INSTRUCTIONS FOR THE TASK:
Your answer should hold exactly the lines below from the line with "cryptographic operations." through the line with "Si osservi come", both included, and no pictures at all.

** Opening GIVEN ENTRIES block **

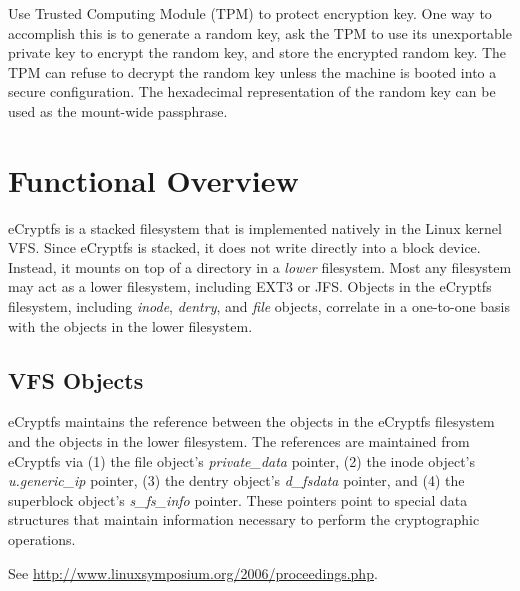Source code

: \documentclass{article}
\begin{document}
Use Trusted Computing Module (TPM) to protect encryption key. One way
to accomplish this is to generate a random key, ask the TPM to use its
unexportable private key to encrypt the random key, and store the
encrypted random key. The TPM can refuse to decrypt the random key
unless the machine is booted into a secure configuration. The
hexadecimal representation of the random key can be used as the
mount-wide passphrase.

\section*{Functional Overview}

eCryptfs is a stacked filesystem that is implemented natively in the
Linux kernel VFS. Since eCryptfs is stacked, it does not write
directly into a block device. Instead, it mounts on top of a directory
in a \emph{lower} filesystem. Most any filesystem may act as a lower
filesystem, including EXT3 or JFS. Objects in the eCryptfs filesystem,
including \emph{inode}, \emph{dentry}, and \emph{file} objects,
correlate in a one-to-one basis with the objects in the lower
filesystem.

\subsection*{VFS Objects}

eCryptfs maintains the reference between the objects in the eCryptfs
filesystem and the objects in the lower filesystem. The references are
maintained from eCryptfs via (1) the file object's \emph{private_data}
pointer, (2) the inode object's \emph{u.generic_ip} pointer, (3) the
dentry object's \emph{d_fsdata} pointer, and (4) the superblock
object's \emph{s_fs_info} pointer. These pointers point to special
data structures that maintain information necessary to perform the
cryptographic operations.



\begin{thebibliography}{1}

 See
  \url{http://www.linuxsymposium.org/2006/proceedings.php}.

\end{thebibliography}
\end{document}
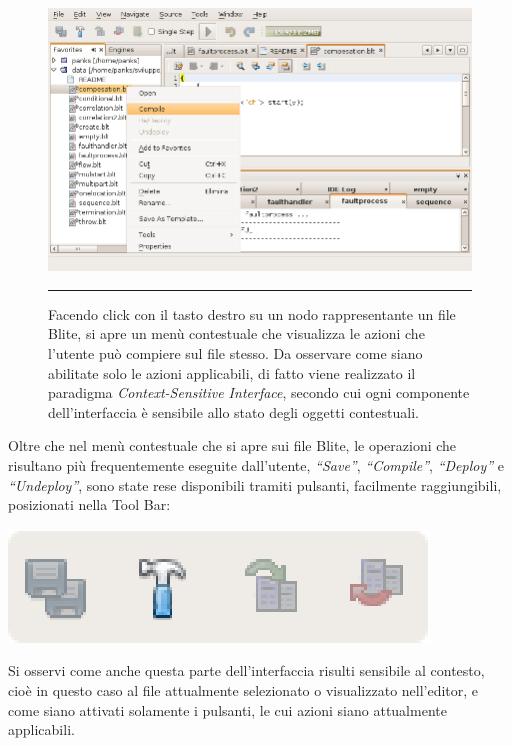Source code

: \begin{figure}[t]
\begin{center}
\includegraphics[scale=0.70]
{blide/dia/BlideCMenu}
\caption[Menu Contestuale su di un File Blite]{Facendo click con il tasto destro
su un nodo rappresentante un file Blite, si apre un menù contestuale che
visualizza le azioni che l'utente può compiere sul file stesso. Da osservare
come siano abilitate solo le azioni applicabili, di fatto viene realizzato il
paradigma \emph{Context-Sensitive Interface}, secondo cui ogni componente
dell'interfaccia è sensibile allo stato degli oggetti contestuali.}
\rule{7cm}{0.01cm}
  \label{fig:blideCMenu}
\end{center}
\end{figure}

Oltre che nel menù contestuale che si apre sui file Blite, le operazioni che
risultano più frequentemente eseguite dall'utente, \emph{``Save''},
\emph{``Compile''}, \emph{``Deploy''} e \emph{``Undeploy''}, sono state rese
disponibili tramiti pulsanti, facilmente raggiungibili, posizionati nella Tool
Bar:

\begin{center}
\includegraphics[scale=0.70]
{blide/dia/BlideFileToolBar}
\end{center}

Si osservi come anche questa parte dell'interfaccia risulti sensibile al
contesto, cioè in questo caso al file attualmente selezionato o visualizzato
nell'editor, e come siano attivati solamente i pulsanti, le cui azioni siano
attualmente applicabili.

** Closing GIVEN ENTRIES block **
** Opening GIVEN ENTRIES block **

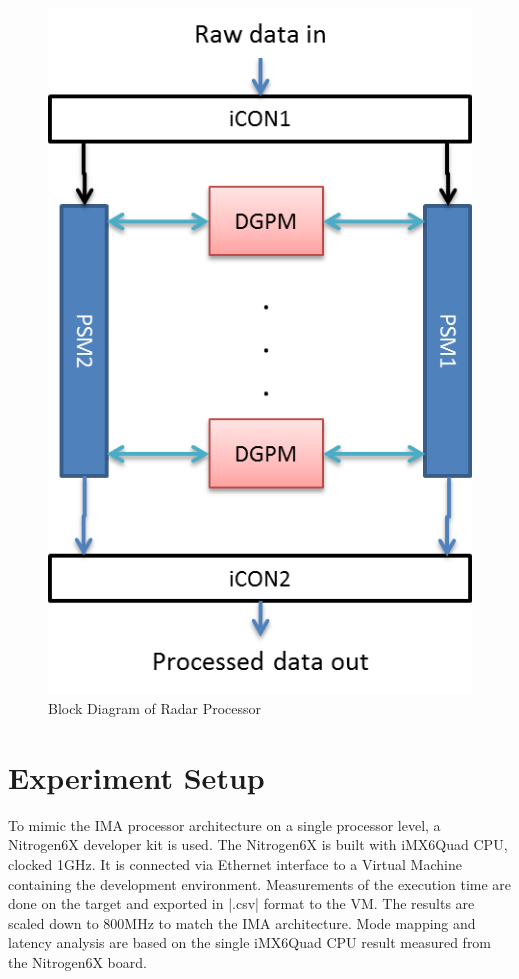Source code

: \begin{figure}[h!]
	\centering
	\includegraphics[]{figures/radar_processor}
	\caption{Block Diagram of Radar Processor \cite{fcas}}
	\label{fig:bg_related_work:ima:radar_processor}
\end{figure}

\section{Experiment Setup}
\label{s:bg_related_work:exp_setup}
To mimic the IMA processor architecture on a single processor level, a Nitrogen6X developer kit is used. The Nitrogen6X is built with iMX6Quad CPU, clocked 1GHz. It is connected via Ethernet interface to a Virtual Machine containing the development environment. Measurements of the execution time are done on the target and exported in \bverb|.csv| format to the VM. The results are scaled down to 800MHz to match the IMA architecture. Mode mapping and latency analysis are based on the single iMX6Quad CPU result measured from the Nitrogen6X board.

** Closing GIVEN ENTRIES block **

OUTPUT OF THE TASK:
cryptographic operations.



\begin{thebibliography}{1}

 See
  \url{http://www.linuxsymposium.org/2006/proceedings.php}.

\end{thebibliography}
\end{document}
Source code

: \begin{figure}[t]
\begin{center}
\includegraphics[scale=0.70]
{blide/dia/BlideCMenu}
\caption[Menu Contestuale su di un File Blite]{Facendo click con il tasto destro
su un nodo rappresentante un file Blite, si apre un menù contestuale che
visualizza le azioni che l'utente può compiere sul file stesso. Da osservare
come siano abilitate solo le azioni applicabili, di fatto viene realizzato il
paradigma \emph{Context-Sensitive Interface}, secondo cui ogni componente
dell'interfaccia è sensibile allo stato degli oggetti contestuali.}
\rule{7cm}{0.01cm}
  \label{fig:blideCMenu}
\end{center}
\end{figure}

Oltre che nel menù contestuale che si apre sui file Blite, le operazioni che
risultano più frequentemente eseguite dall'utente, \emph{``Save''},
\emph{``Compile''}, \emph{``Deploy''} e \emph{``Undeploy''}, sono state rese
disponibili tramiti pulsanti, facilmente raggiungibili, posizionati nella Tool
Bar:

\begin{center}
\includegraphics[scale=0.70]
{blide/dia/BlideFileToolBar}
\end{center}

Si osservi come anche questa parte dell'interfaccia risulti sensibile al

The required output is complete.